Her chest clenched. “Because of Emma?”

He nodded once. “She was my kid sister. You were her best friend. I was already the older guy, already leaving for college. You were seventeen. I told myself the best thing I could do was stay away. Pretend I didn’t see it.” His mouth twisted. “Pretend I didn’t feel it.”
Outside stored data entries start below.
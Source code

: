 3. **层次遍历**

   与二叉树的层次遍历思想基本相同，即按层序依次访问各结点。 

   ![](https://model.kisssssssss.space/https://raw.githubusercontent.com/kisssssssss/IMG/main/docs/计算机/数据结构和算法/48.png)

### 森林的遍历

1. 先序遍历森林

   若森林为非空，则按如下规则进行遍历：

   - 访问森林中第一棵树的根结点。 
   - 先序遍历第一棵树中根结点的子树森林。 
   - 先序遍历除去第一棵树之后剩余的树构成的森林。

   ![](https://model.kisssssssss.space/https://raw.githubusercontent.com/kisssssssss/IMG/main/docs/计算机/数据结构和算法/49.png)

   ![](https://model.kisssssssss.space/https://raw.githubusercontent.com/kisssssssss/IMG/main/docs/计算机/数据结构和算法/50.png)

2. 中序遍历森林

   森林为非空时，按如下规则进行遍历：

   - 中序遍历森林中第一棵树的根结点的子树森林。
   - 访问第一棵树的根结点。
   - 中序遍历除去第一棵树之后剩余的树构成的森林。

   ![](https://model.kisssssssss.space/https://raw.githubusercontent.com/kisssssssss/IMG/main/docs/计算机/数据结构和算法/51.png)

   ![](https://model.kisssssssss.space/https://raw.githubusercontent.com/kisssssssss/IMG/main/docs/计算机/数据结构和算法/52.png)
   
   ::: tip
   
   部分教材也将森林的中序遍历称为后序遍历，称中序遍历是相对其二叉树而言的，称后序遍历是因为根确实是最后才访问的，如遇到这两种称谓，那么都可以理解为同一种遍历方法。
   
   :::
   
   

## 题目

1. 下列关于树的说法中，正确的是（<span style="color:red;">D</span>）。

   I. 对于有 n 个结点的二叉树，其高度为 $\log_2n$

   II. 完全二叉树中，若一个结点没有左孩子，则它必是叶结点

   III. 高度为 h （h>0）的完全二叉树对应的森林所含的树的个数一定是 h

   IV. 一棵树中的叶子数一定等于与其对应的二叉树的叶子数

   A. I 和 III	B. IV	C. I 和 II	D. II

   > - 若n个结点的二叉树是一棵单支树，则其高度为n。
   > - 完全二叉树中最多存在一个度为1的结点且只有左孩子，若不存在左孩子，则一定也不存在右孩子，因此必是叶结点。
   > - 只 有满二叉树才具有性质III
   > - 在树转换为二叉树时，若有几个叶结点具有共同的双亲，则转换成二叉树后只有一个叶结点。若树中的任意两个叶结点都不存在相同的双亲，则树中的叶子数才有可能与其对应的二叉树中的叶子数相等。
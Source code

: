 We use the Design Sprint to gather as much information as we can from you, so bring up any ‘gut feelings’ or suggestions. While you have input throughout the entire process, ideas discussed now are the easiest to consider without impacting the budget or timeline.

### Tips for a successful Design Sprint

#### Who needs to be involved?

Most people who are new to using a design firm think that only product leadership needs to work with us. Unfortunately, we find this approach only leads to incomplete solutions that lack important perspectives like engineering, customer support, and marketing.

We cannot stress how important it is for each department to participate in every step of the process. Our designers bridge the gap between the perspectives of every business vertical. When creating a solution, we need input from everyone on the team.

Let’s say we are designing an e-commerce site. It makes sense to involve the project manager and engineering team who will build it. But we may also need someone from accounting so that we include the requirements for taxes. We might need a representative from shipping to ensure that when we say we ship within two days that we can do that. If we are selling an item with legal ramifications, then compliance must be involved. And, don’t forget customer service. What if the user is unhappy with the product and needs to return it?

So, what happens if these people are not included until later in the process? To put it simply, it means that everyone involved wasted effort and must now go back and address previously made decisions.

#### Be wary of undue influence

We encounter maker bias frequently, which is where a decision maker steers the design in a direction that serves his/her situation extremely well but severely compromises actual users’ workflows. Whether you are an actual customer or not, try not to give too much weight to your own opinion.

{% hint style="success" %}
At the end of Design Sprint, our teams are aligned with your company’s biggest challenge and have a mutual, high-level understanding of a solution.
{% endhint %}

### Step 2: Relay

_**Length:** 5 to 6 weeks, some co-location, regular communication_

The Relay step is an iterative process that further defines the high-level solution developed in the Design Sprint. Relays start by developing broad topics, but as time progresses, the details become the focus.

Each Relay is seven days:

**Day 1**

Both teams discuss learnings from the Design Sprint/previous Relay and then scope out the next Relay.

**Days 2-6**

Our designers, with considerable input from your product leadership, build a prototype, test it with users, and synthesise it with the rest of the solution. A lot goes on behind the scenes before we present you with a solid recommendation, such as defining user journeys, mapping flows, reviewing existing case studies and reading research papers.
Taylor’s heart slammed. “You felt it?”

Ryan’s gaze locked with hers, unflinching. “Of course I did. I wanted you, Taylor. God, I wanted you so bad it scared the hell out of me. But you deserved better than me at the time I didn’t know what I wanted to do with my life, and I knew I couldn’t take you with me. For me, it would always be you, but you deserved to experience more than just me.”

Her breath hitched, hot tears stinging her eyes. “So you thought leaving me behind was better?”

“I thought it was the only way to protect you.” His voice broke, the honesty raw. “I thought I’d ruin you if I stayed. And then…I kept going. Deployment after deployment. Orders. Operations. I told myself you’d move on, that it was better for you if I stayed gone.”

Taylor shook her head, her voice fierce through the tears. “You didn’t protect me. You hurt me. Do you have any idea how small I felt when you wouldn’t even look at me? How stupid I felt for wanting you?”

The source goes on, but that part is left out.